We can say that Merge commit is the base commit of super-crash if I created that branch off commit Merge commit. Rebasing simply changes the base of the branch making it look like I started working on super-crash off another commit in main – in this case Commit #7 as shown below.

Before and after rebasing branch `super-crash` on top of `main`.

Before and after rebasing branch super-crash on top of main.

I can then fast-forward main such that both super-crash and main branches point to exactly the same commit like this:

Before and after fast-forwarding `main`.

Before and after fast-forwarding main.

Rebasing and Fast-Forwarding

Make sure you are currently on the branch whose base is going to change. Then run git rebase <new_base>. For example, we can rebase super-crash on top of main like this:

git checkout super-crash
git rebase main

We can then fast-forward main to match super-crash like this:

git checkout main
git merge super-crash

Git will fast-forward, instead of creating a merge commit, because super-crash contains all commits in main plus a few new ones.

NOTE: Sometimes rebasing gives raise to conflicts because the new base commit includes changes to the same files that the branch being rebased also changes.

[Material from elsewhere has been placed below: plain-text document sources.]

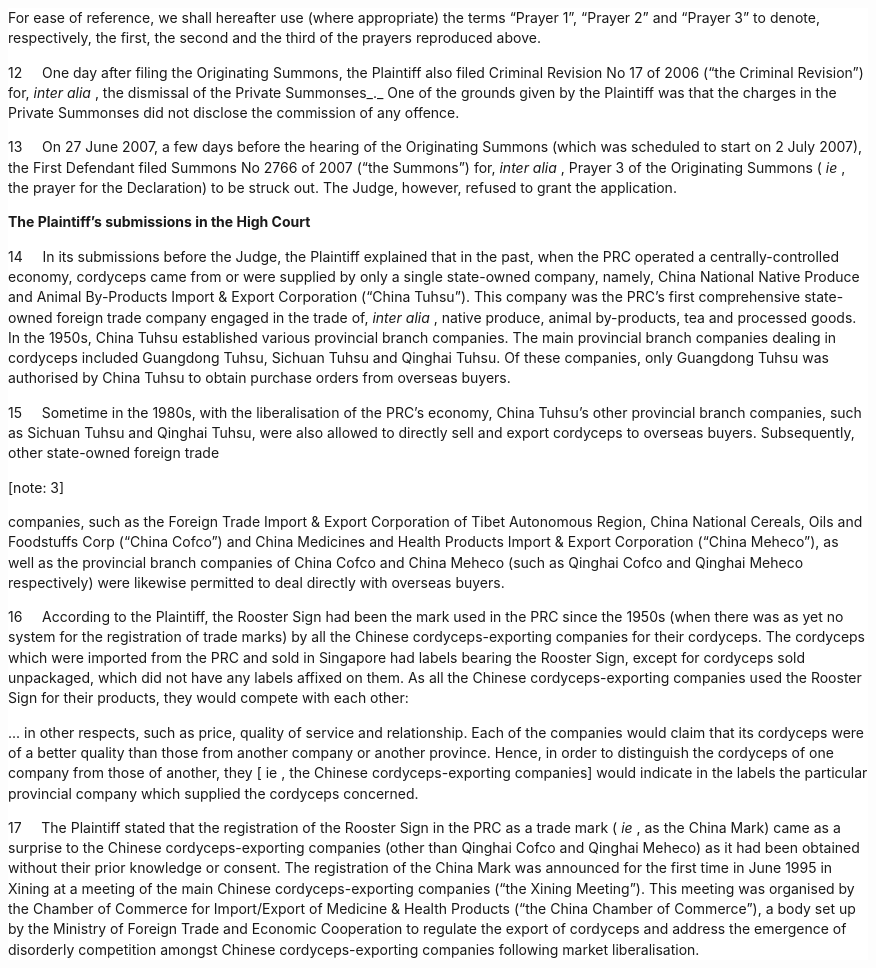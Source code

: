 For ease of reference, we shall hereafter use (where appropriate) the terms “Prayer 1”, “Prayer 2” and “Prayer 3” to denote, respectively, the first, the second and the third of the prayers reproduced above. 

12     One day after filing the Originating Summons, the Plaintiff also filed Criminal Revision No 17 of 2006 (“the Criminal Revision”) for, _inter alia_ , the dismissal of the Private Summonses_._ One of the grounds given by the Plaintiff was that the charges in the Private Summonses did not disclose the commission of any offence. 

13     On 27 June 2007, a few days before the hearing of the Originating Summons (which was scheduled to start on 2 July 2007), the First Defendant filed Summons No 2766 of 2007 (“the Summons”) for, _inter alia_ , Prayer 3 of the Originating Summons ( _ie_ , the prayer for the Declaration) to be struck out. The Judge, however, refused to grant the application. 

**The Plaintiff’s submissions in the High Court** 

14     In its submissions before the Judge, the Plaintiff explained that in the past, when the PRC operated a centrally-controlled economy, cordyceps came from or were supplied by only a single state-owned company, namely, China National Native Produce and Animal By-Products Import & Export Corporation (“China Tuhsu”). This company was the PRC’s first comprehensive state-owned foreign trade company engaged in the trade of, _inter alia_ , native produce, animal by-products, tea and processed goods. In the 1950s, China Tuhsu established various provincial branch companies. The main provincial branch companies dealing in cordyceps included Guangdong Tuhsu, Sichuan Tuhsu and Qinghai Tuhsu. Of these companies, only Guangdong Tuhsu was authorised by China Tuhsu to obtain purchase orders from overseas buyers. 

15     Sometime in the 1980s, with the liberalisation of the PRC’s economy, China Tuhsu’s other provincial branch companies, such as Sichuan Tuhsu and Qinghai Tuhsu, were also allowed to directly sell and export cordyceps to overseas buyers. Subsequently, other state-owned foreign trade 

 [note: 3] 


companies, such as the Foreign Trade Import & Export Corporation of Tibet Autonomous Region, China National Cereals, Oils and Foodstuffs Corp (“China Cofco”) and China Medicines and Health Products Import & Export Corporation (“China Meheco”), as well as the provincial branch companies of China Cofco and China Meheco (such as Qinghai Cofco and Qinghai Meheco respectively) were likewise permitted to deal directly with overseas buyers. 

16     According to the Plaintiff, the Rooster Sign had been the mark used in the PRC since the 1950s (when there was as yet no system for the registration of trade marks) by all the Chinese cordyceps-exporting companies for their cordyceps. The cordyceps which were imported from the PRC and sold in Singapore had labels bearing the Rooster Sign, except for cordyceps sold unpackaged, which did not have any labels affixed on them. As all the Chinese cordyceps-exporting companies used the Rooster Sign for their products, they would compete with each other: 

 ... in other respects, such as price, quality of service and relationship. Each of the companies would claim that its cordyceps were of a better quality than those from another company or another province. Hence, in order to distinguish the cordyceps of one company from those of another, they [ ie , the Chinese cordyceps-exporting companies] would indicate in the labels the particular provincial company which supplied the cordyceps concerned. 

17     The Plaintiff stated that the registration of the Rooster Sign in the PRC as a trade mark ( _ie_ , as the China Mark) came as a surprise to the Chinese cordyceps-exporting companies (other than Qinghai Cofco and Qinghai Meheco) as it had been obtained without their prior knowledge or consent. The registration of the China Mark was announced for the first time in June 1995 in Xining at a meeting of the main Chinese cordyceps-exporting companies (“the Xining Meeting”). This meeting was organised by the Chamber of Commerce for Import/Export of Medicine & Health Products (“the China Chamber of Commerce”), a body set up by the Ministry of Foreign Trade and Economic Cooperation to regulate the export of cordyceps and address the emergence of disorderly competition amongst Chinese cordyceps-exporting companies following market liberalisation.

Here is a good tutorial on how to resolve rebase conflicts – the idea is generally the same as resolving merge conflicts.

Navigating Git History

As we discussed, Git allows you to view, a.k.a checkout, the files in the repository at one commit only. For example, git checkout main will checkout the files at the latest commit that the branch main references. But it is often necessary to navigate the Git history and checkout arbitrary commits, for example, while debugging. You can view a summary of the Git history of the current commit with git log. Here is some example output:

commit a685d4f28dce5ad6aeba3308514b8a5b6008ca0b (HEAD)
Author: Andres Amaya Garcia <andres.amayagarcia@arm.com>
Date:   Sun Dec 9 19:13:01 2018 +0000

    Add MBEDTLS_ERR_SHA1_BAD_INPUT_DATA to error.{h,c}

commit f7c43b3145b2952a0bc0e5fe4584df4bf47fe67e
Author: Andres Amaya Garcia <andres.amayagarcia@arm.com>
Date:   Sun Dec 9 19:12:19 2018 +0000

    Add parameter validation to SHA-1

This is showing that I currently checked out commit a685d4f28..., hence why (HEAD) is next to the ID, and an earlier commit f7c43b31.... You can checkout an arbitrary commit using git checkout <commit_id>.

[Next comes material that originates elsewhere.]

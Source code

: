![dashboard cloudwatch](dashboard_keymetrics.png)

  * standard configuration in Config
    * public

Again, we can only view the repository files at one commit. So it is sometimes helpful to view the differences between two arbitrary commits in the Git history using git diff. For example, git diff main..super-crash will show you the differences in the repository, in diff format, between the latest commit in branch main references and the latest commit in branch super-crash.

Conclusion

We discussed the VERY basics of Git in this post. You should now have a rough idea about commits, branches, merging and rebasing. In the following posts, we will build on this knowledge to understand how Git helps versioning when a project is developed concurrently by many programmers. We will also discuss the workflow that many Git open-source projects use.